Sitting pretty: Tom Kerridge and Nick Beardshaw launch in London

By Stefan Chomka

- Last updated on GMT

Chef Tom Kerridge opens Kerridge's Bar & Grill restaurant at The Corinthia

Related tags Chef Hotel Tom kerridge British food Fine dining Great british menu

After a lengthy search and a false start, Tom Kerridge and Nick Beardshaw will finally make their long-awaited debut in the capital this month. And it's shaping up to be a cracker.

There is a paw print emblazoned on the front of the smart grey and burgundy chef aprons for the soon-to-open Kerridge's Bar & Grill, one that matches a tattoo of the same print on the inside of Tom Kerridge's left forearm. It’s taken from a cast of a paw print of one of the chef’s dogs, a boxer called Georgie (no longer alive) who stood in some wet concrete at the back of The Hand & Flowers in Marlow during the building of an extension to the multi-starred dining destination.
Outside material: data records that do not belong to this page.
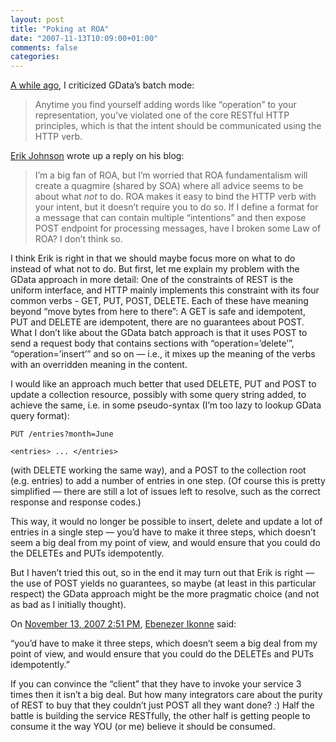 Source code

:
 ```yaml
---
layout: post
title: "Poking at ROA"
date: "2007-11-13T10:09:00+01:00"
comments: false
categories: 
---
```


<p><a href="/blog/st/2007/10/28/batch.html">A while ago</a>, I criticized GData&#8217;s batch mode:</p>

<blockquote>
<p>Anytime you find yourself adding words like “operation” to your representation, you’ve violated one of the core RESTful HTTP principles, which is that the intent should be communicated using the HTTP verb.</p>
</blockquote>

<p><a href="http://appside.blogspot.com/2007/10/poking-at-roa.html">Erik Johnson</a> wrote up a reply on his blog:</p>

<blockquote>
<p>I’m a big fan of ROA, but I’m worried that ROA fundamentalism will create a quagmire (shared by SOA) where all advice seems to be about what <em>not</em> to do. ROA makes it easy to bind the HTTP verb with your intent, but it doesn’t require you to do so. If I define a format for a message that can contain multiple “intentions” and then expose POST endpoint for processing messages, have I broken some Law of ROA? I don’t think so.<br /></p>
</blockquote>

<p>I think Erik is right in that we should maybe focus more on what to do instead of what not to do. But first, let me explain my problem with the GData approach in more detail: One of the constraints of REST is the uniform interface, and HTTP mainly implements this constraint with its four common verbs - GET, PUT, POST, DELETE. Each of these have meaning beyond &#8220;move bytes from here to there&#8221;: A GET is safe and idempotent, PUT and DELETE are idempotent, there are no guarantees about POST. What I don&#8217;t like about the GData batch approach is that it uses POST to send a request body that contains sections with &#8220;operation=&#8217;delete&#8217;&#8221;, &#8220;operation=&#8217;insert&#8217;&#8221; and so on &#8212; i.e., it mixes up the meaning of the verbs with an overridden meaning in the content. </p>

<p>I would like an approach much better that used DELETE, PUT and POST to update a collection resource, possibly with some query string added, to achieve the same, i.e. in some pseudo-syntax (I&#8217;m too lazy to lookup GData query format):</p>

<pre><code>PUT /entries?month=June

&lt;entries&gt; ... &lt;/entries&gt;
</code></pre>

<p>(with DELETE working the same way), and a POST to the collection root (e.g. entries) to add a number of entries in one step. (Of course this is pretty simplified &#8212; there are still a lot of issues left to resolve, such as the correct response and response codes.)</p>

<p>This way, it would no longer be possible to insert, delete and update a lot of entries in a single step &#8212; you&#8217;d have to make it three steps, which doesn&#8217;t seem a big deal from my point of view, and would ensure that you could do the DELETEs and PUTs idempotently.</p>

<p>But I haven&#8217;t tried this out, so in the end it may turn out that Erik is right &#8212; the use of POST yields no guarantees, so maybe (at least in this particular respect) the GData approach might be the more pragmatic choice (and not as bad as I initially thought).</p>

<section class="comments">



<div class="comment" id="comment-1520">
On <a href="#comment-1520" title="Permalink to this comment">November 13, 2007  2:51 PM</a>, <a href="http://eikonne.wordpress.com" title="http://eikonne.wordpress.com" rel="nofollow">Ebenezer Ikonne</a>
said:
<p>&#8220;you’d have to make it three steps, which doesn’t seem a big deal from my point of view, and would ensure that you could do the DELETEs and PUTs idempotently.&#8221;</p>

<p>If you can convince the &#8220;client&#8221; that they have to invoke your service 3 times then it isn&#8217;t a big deal.  But how many integrators care about the purity of REST to buy that they couldn&#8217;t just POST all they want done? :)  Half the battle is building the service RESTfully, the other half is getting people to consume it the way YOU (or me) believe it should be consumed.</p>


</section>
“The print is in the foundations of The Hand & Flowers and it now marks the foundations of everything we do,” says Kerridge when I remark on it.
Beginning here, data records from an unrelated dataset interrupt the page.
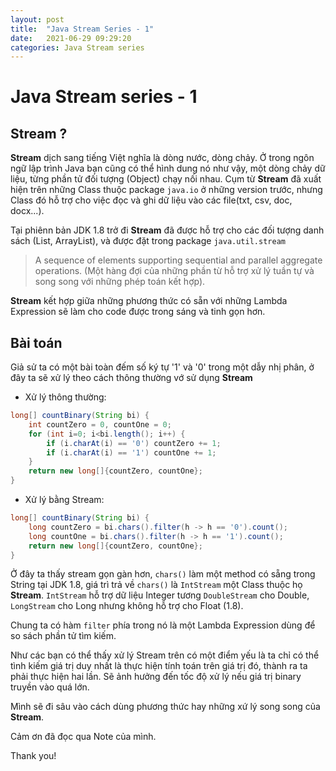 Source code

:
 ```yaml
---
layout: post
title:  "Java Stream Series - 1"
date:   2021-06-29 09:29:20
categories: Java Stream series
---
```

# Java Stream series - 1

## Stream ?

**Stream** dịch sang tiếng Việt nghĩa là dòng nước, dòng chảy. Ở trong ngôn ngữ lập trình Java bạn cũng có thể hình dung nó như vậy, một dòng chảy dữ liệu, từng phần tử đối tượng (Object) chạy nối nhau. Cụm từ **Stream** đã xuất hiện trên những Class thuộc package `java.io` ở những version trước, nhưng Class đó hỗ trợ cho việc đọc và ghi dữ liệu vào các file(txt, csv, doc, docx...).

Tại phiênn bản JDK 1.8 trở đi **Stream** đã được hỗ trợ cho các đối tượng danh sách (List, ArrayList), và được đặt trong package `java.util.stream`

> A sequence of elements supporting sequential and parallel aggregate operations. (Một hàng đợi của những phần từ hỗ trợ xử lý tuần tự và song song với những phép toán kết hợp).

**Stream** kết hợp giữa những phương thức có sẵn với những Lambda Expression sẽ làm cho code được trong sáng và tinh gọn hơn.

## Bài toán

Giả sử ta có một bài toàn đếm số ký tự '1' và '0' trong một dẫy nhị phân, ở đây ta sẽ xử lý theo cách thông thường vớ sử dụng **Stream**

- Xử lý thông thường:

```java
long[] countBinary(String bi) {
    int countZero = 0, countOne = 0;
    for (int i=0; i<bi.length(); i++) {
        if (i.charAt(i) == '0') countZero += 1;
        if (i.charAt(i) == '1') countOne += 1;
    }
    return new long[]{countZero, countOne};
}
```

- Xử lý bằng Stream:

```java
long[] countBinary(String bi) {
    long countZero = bi.chars().filter(h -> h == '0').count();
    long countOne = bi.chars().filter(h -> h == '1').count();
    return new long[]{countZero, countOne};
}
```

Ở đây ta thấy stream gọn gàn hơn, `chars()` làm một method có sẵng trong String tại JDK 1.8, giá trì trả về `chars()` là `IntStream` một Class thuộc họ **Stream**. `IntStream` hỗ trợ dữ liệu Integer tương `DoubleStream` cho Double, `LongStream` cho Long nhưng không hỗ trợ cho Float (1.8).

Chung ta có hàm `filter` phía trong nó là một Lambda Expression dùng để so sách phần tử tìm kiếm.

Như các bạn có thể thấy xử lý Stream trên có một điểm yếu là ta chỉ có thể tình kiếm giá trị duy nhất là thực hiện tính toán trên giá trị đó, thành ra ta phải thực hiện hai lần. Sẽ ảnh hưởng đến tốc độ xử lý nếu giá trị binary truyền vào quá lớn.

Mình sẽ đi sâu vào cách dùng phương thức hay những xứ lý song song của **Stream**.

Cảm ơn đã đọc qua Note của mình.

Thank you!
“It seemed very fitting to continue this by putting it on show in London.”

It’s a neat touch and one that connects Kerridge’s grand eponymous new restaurant in the salubrious Corinthia hotel in Westminster to his earlier endeavours. And not just for him and his team, but his customers, too.

While it’s a given that people reading about Kerridge in these pages will be well aware of his two-star pub-cum-restaurant in Marlow, for most the larger than life chef (although a lot less large than a few years back) is probably better known for his numerous TV appearances on programmes such as Bake Off: The Professionals​ and Tom Kerridge’s Lose Weight For Good​ and book sales to rival one Jamie Oliver. As Kerridge stops mid photo shoot to pose for selfies with  passers by, one feels it is not for his 27 years behind the stove that they want a picture.
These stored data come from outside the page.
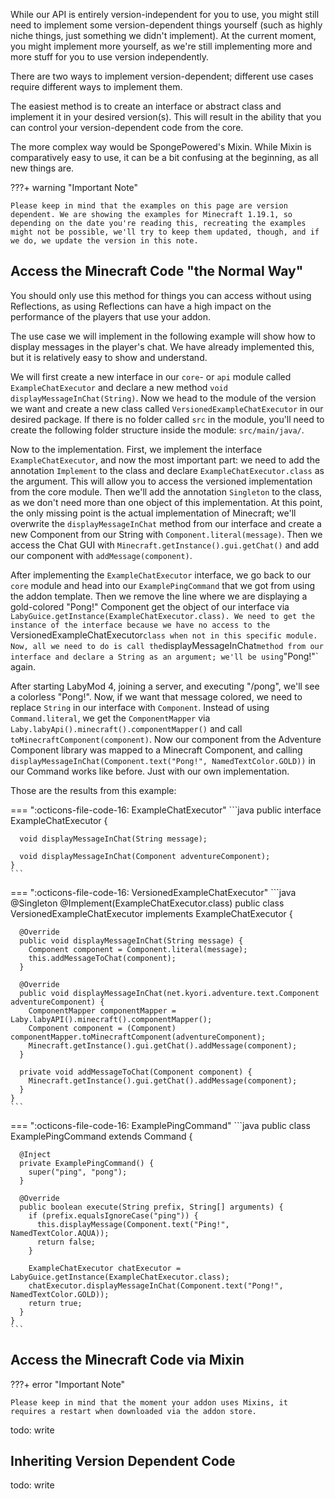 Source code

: While our API is entirely version-independent for you to use, you might still need to implement some version-dependent things yourself (such as highly niche things, just something we didn't implement). At the current moment, you might implement more yourself, as we're still implementing more and more stuff for you to use version independently.

There are two ways to implement version-dependent; different use cases require different ways to implement them.

The easiest method is to create an interface or abstract class and implement it in your desired version(s). This will result in the ability that you can control your version-dependent code from the core. 

The more complex way would be SpongePowered's Mixin. While Mixin is comparatively easy to use, it can be a bit confusing at the beginning, as all new things are.

???+ warning "Important Note"

    Please keep in mind that the examples on this page are version dependent. We are showing the examples for Minecraft 1.19.1, so depending on the date you're reading this, recreating the examples might not be possible, we'll try to keep them updated, though, and if we do, we update the version in this note.

## Access the Minecraft Code "the Normal Way"

You should only use this method for things you can access without using Reflections, as using Reflections can have a high impact on the performance of the players that use your addon. 

The use case we will implement in the following example will show how to display messages in the player's chat. We have already implemented this, but it is relatively easy to show and understand.

We will first create a new interface in our `core`- or `api` module called `ExampleChatExecutor` and declare a new method `void displayMessageInChat(String)`. Now we head to the module of the version we want and create a new class called `VersionedExampleChatExecutor` in our desired package. If there is no folder called `src` in the module, you'll need to create the following folder structure inside the module: `src/main/java/`. 

Now to the implementation. First, we implement the interface `ExampleChatExecutor`, and now the most important part: we need to add the annotation `Implement` to the class and declare `ExampleChatExecutor.class` as the argument. This will allow you to access the versioned implementation from the core module. Then we'll add the annotation `Singleton` to the class, as we don't need more than one object of this implementation. At this point, the only missing point is the actual implementation of Minecraft; we'll overwrite the `displayMessageInChat` method from our interface and create a new Component from our String with `Component.literal(message)`. Then we access the Chat GUI with `Minecraft.getInstance().gui.getChat()` and add our component with `addMessage(component)`. 

After implementing the `ExampleChatExecutor` interface, we go back to our `core` module and head into our `ExamplePingCommand` that we got from using the addon template. Then we remove the line where we are displaying a gold-colored "Pong!" Component get the object of our interface via `LabyGuice.getInstance(ExampleChatExecutor.class). We need to get the instance of the interface because we have no access to the `VersionedExampleChatExecutor` class when not in this specific module. Now, all we need to do is call the `displayMessageInChat` method from our interface and declare a String as an argument; we'll be using `"Pong!"` again.

After starting LabyMod 4, joining a server, and executing "/pong", we'll see a colorless "Pong!". Now, if we want that message colored, we need to replace `String` in our interface with `Component`. Instead of using `Command.literal`, we get the `ComponentMapper` via `Laby.labyApi().minecraft().componentMapper()` and call `toMinecraftComponent(component)`. Now our component from the Adventure Component library was mapped to a Minecraft Component, and calling `displayMessageInChat(Component.text("Pong!", NamedTextColor.GOLD))` in our Command works like before. Just with our own implementation.

Those are the results from this example:

=== ":octicons-file-code-16: ExampleChatExecutor"
    ```java
    public interface ExampleChatExecutor {
    
      void displayMessageInChat(String message);
    
      void displayMessageInChat(Component adventureComponent);
    }
    ```

=== ":octicons-file-code-16: VersionedExampleChatExecutor"
    ```java
    @Singleton
    @Implement(ExampleChatExecutor.class)
    public class VersionedExampleChatExecutor implements ExampleChatExecutor {

      @Override
      public void displayMessageInChat(String message) {
        Component component = Component.literal(message);
        this.addMessageToChat(component);
      }

      @Override
      public void displayMessageInChat(net.kyori.adventure.text.Component adventureComponent) {
        ComponentMapper componentMapper = Laby.labyAPI().minecraft().componentMapper();
        Component component = (Component) componentMapper.toMinecraftComponent(adventureComponent);
        Minecraft.getInstance().gui.getChat().addMessage(component);
      }

      private void addMessageToChat(Component component) {
        Minecraft.getInstance().gui.getChat().addMessage(component);
      }
    }
    ```

=== ":octicons-file-code-16: ExamplePingCommand"
    ```java
    public class ExamplePingCommand extends Command {

      @Inject
      private ExamplePingCommand() {
        super("ping", "pong");
      }

      @Override
      public boolean execute(String prefix, String[] arguments) {
        if (prefix.equalsIgnoreCase("ping")) {
          this.displayMessage(Component.text("Ping!", NamedTextColor.AQUA));
          return false;
        }

        ExampleChatExecutor chatExecutor = LabyGuice.getInstance(ExampleChatExecutor.class);
        chatExecutor.displayMessageInChat(Component.text("Pong!", NamedTextColor.GOLD));
        return true;
      }
    }
    ```

## Access the Minecraft Code via Mixin

???+ error "Important Note"

    Please keep in mind that the moment your addon uses Mixins, it requires a restart when downloaded via the addon store.

todo: write

## Inheriting Version Dependent Code

todo: write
KERRIDGE IS A BIG DEAL.​ Few chefs still active in the restaurant industry can boast of his profile, both media and professional, and his coming to London is something of a coup for Corinthia. With the opening of Kerridge’s Bar & Grill in the space that was formerly Italian restaurant Massimo, the chef and his long-term lieutenant Nick Beardshaw will embark on one of the most significant restaurant launches of this year.

Due to open in the middle of this month, the 90-cover restaurant – and 40-cover bar area – will finally bring Kerridge’s trademark hearty British cooking to the capital, which many believe has been long overdue. So what took him so long? It hasn’t been for want of trying, he explains.

“Over the past six or seven years lots of people have approached us about coming to London. I said yes to meeting with them all because they all become contacts and you never know where it will lead, but none felt 100% right.”

Despite taking a long time to come to the capital, Kerridge says it was an inevitability.

tomandnick

Having lived and worked in London for 10 years before moving to Marlow he says he is no stranger to the capital, with his media work often taking him there two or three times a week. With any natural progression being to either do something in the West Country where he grew up or in London, he chose the latter because of its proximity to Marlow.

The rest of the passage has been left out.